Trafalgar, 21-X-1805
 
 
 
L’aria era densa, ammorbata da un fumo nero e acre che graffiava la gola e gli occhi.

Tutt’intorno, il rombo dei cannoni si confondeva con le grida degli uomini in battaglia.

Il clangore feroce delle spade feriva le orecchie mentre, cozzando tra loro, dipingevano archi ferali nell’aere ricco di odio.

La battaglia infuriava da ore, niente sembrava in grado di porvi un freno.

Nonostante il potente enclave nemico – formato dalle navi spagnole e francesi riunite assieme –  l’armata britannica reggeva bene il colpo.

L’Ammiraglio Nelson, al mascone di dritta della Victory, la nave che comandava con destrezza e abilità, era alla testa delle due linee di attacco.

Al suo fianco, la Royal Sovereign del Vice-Ammiraglio Collingwood, suo amico di vecchia data e grande esperto di marineria, lo spalleggiava con vigore e abilità.

Sfruttando con abilità un inusuale schema di attacco1, contrario a tutti i canoni della battaglia marittima, Nelson era riuscito a sfondare le linee nemiche.

In quel modo rocambolesco e inedito, era infine riuscito a porre sotto il fuoco dei cannoni britannici entrambe le armate nemiche.

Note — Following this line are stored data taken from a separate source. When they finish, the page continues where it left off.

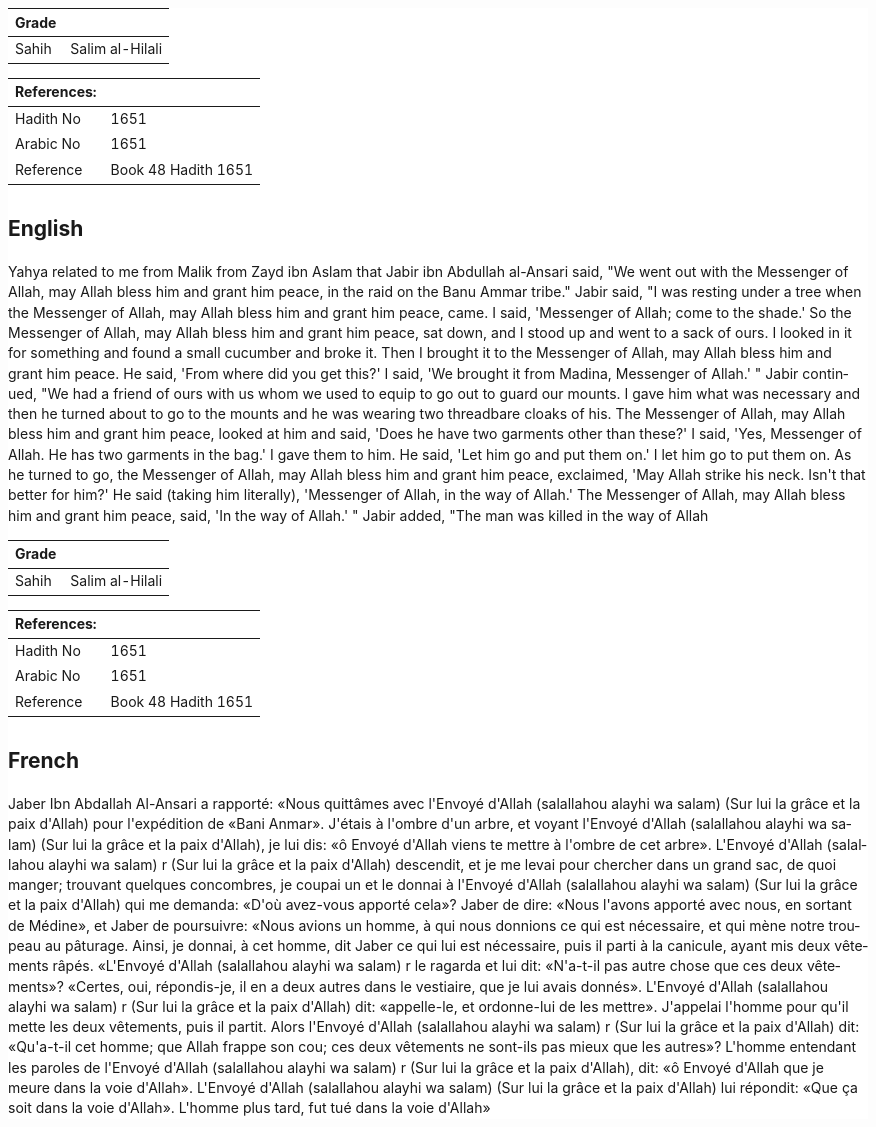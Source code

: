 <div style={{backgroundColor:'#f8f9fa',padding:20, marginBottom: 10}}><table> <thead> <tr> <th>Grade</th> <th></th> </tr> </thead> <tbody> <tr><td>Sahih</td><td>Salim al-Hilali</td></tr></tbody></table><table> <thead> <tr> <th>References:</th> <th></th> </tr> </thead> <tbody><tr><td>Hadith No</td><td>1651</td></tr><tr><td>Arabic No</td><td>1651</td></tr><tr><td>Reference</td><td>Book 48 Hadith 1651</td></tr></tbody></table></div>

## English


<div dir="ltr" lang="en" style={{fontSize:'larger',backgroundColor:'#f8f9fa',padding:20}}>
Yahya related to me from Malik from Zayd ibn Aslam that Jabir ibn Abdullah al-Ansari said, "We went out with the Messenger of Allah, may Allah bless him and grant him peace, in the raid on the Banu Ammar tribe." Jabir said, "I was resting under a tree when the Messenger of Allah, may Allah bless him and grant him peace, came. I said, 'Messenger of Allah; come to the shade.' So the Messenger of Allah, may Allah bless him and grant him peace, sat down, and I stood up and went to a sack of ours. I looked in it for something and found a small cucumber and broke it. Then I brought it to the Messenger of Allah, may Allah bless him and grant him peace. He said, 'From where did you get this?' I said, 'We brought it from Madina, Messenger of Allah.' " Jabir continued, "We had a friend of ours with us whom we used to equip to go out to guard our mounts. I gave him what was necessary and then he turned about to go to the mounts and he was wearing two threadbare cloaks of his. The Messenger of Allah, may Allah bless him and grant him peace, looked at him and said, 'Does he have two garments other than these?' I said, 'Yes, Messenger of Allah. He has two garments in the bag.' I gave them to him. He said, 'Let him go and put them on.' I let him go to put them on. As he turned to go, the Messenger of Allah, may Allah bless him and grant him peace, exclaimed, 'May Allah strike his neck. Isn't that better for him?' He said (taking him literally), 'Messenger of Allah, in the way of Allah.' The Messenger of Allah, may Allah bless him and grant him peace, said, 'In the way of Allah.' " Jabir added, "The man was killed in the way of Allah
</div>
<div style={{backgroundColor:'#f8f9fa',padding:20, marginBottom: 10}}><table> <thead> <tr> <th>Grade</th> <th></th> </tr> </thead> <tbody> <tr><td>Sahih</td><td>Salim al-Hilali</td></tr></tbody></table><table> <thead> <tr> <th>References:</th> <th></th> </tr> </thead> <tbody><tr><td>Hadith No</td><td>1651</td></tr><tr><td>Arabic No</td><td>1651</td></tr><tr><td>Reference</td><td>Book 48 Hadith 1651</td></tr></tbody></table></div>

## French


<div dir="ltr" lang="fr" style={{fontSize:'larger',backgroundColor:'#f8f9fa',padding:20}}>
Jaber Ibn Abdallah Al-Ansari a rapporté: «Nous quittâmes avec l'Envoyé d'Allah (salallahou alayhi wa salam) (Sur lui la grâce et la paix d'Allah) pour l'expédition de «Bani Anmar». J'étais à l'ombre d'un arbre, et voyant l'Envoyé d'Allah (salallahou alayhi wa salam) (Sur lui la grâce et la paix d'Allah), je lui dis: «ô Envoyé d'Allah viens te mettre à l'ombre de cet arbre». L'Envoyé d'Allah (salallahou alayhi wa salam) r (Sur lui la grâce et la paix d'Allah) descendit, et je me levai pour chercher dans un grand sac, de quoi manger; trouvant quelques concombres, je coupai un et le donnai à l'Envoyé d'Allah (salallahou alayhi wa salam) (Sur lui la grâce et la paix d'Allah) qui me demanda: «D'où avez-vous apporté cela»? Jaber de dire: «Nous l'avons apporté avec nous, en sortant de Médine», et Jaber de poursuivre: «Nous avions un homme, à qui nous donnions ce qui est nécessaire, et qui mène notre troupeau au pâturage. Ainsi, je donnai, à cet homme, dit Jaber ce qui lui est nécessaire, puis il parti à la canicule, ayant mis deux vêtements râpés. «L'Envoyé d'Allah (salallahou alayhi wa salam) r le ragarda et lui dit: «N'a-t-il pas autre chose que ces deux vêtements»? «Certes, oui, répondis-je, il en a deux autres dans le vestiaire, que je lui avais donnés». L'Envoyé d'Allah (salallahou alayhi wa salam) r (Sur lui la grâce et la paix d'Allah) dit: «appelle-le, et ordonne-lui de les mettre». J'appelai l'homme pour qu'il mette les deux vêtements, puis il partit. Alors l'Envoyé d'Allah (salallahou alayhi wa salam) r (Sur lui la grâce et la paix d'Allah) dit: «Qu'a-t-il cet homme; que Allah frappe son cou; ces deux vêtements ne sont-ils pas mieux que les autres»? L'homme entendant les paroles de l'Envoyé d'Allah (salallahou alayhi wa salam) r (Sur lui la grâce et la paix d'Allah), dit: «ô Envoyé d'Allah que je meure dans la voie d'Allah». L'Envoyé d'Allah (salallahou alayhi wa salam) (Sur lui la grâce et la paix d'Allah) lui répondit: «Que ça soit dans la voie d'Allah». L'homme plus tard, fut tué dans la voie d'Allah»
</div>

Arpioni vennero perciò lanciati in aria per abbordare le navi e Andrew, fianco a fianco con Christofer, sogghignò all’indirizzo dell’amico.

“A chi arriva per primo al capitano della Belle Mer! Ci stai, Harford?”

“Sei pazzo! Io punterò a farne fuori il più possibile e basta. Non mi interessa il grado delle loro mostrine!” sbuffò l’amico, acquattato dietro l’impavesata di dritta2.

In attesa dell’urlo del capitano, che avrebbe dato loro il via per l’arrembaggio alla nave, Christofer fremeva di impazienza e paura assieme.

Tutt’intorno a loro, caos, urla, sangue e morte.

Willford gridò all’improvviso, sovrastando con la sua voce stentorea il crepitio proveniente dalle imbarcazioni vicine, che stavano già ardendo sotto i loro occhi.

Il cannoneggiamento subito dai brigantini inglesi aveva lasciato il segno, e ora era tempo di abbordare.

Come un sol uomo, i membri della White Star si lanciarono sulle passerelle gettate tra le due navi, dando l’assalto alla fregata francese che avevano preso di mira.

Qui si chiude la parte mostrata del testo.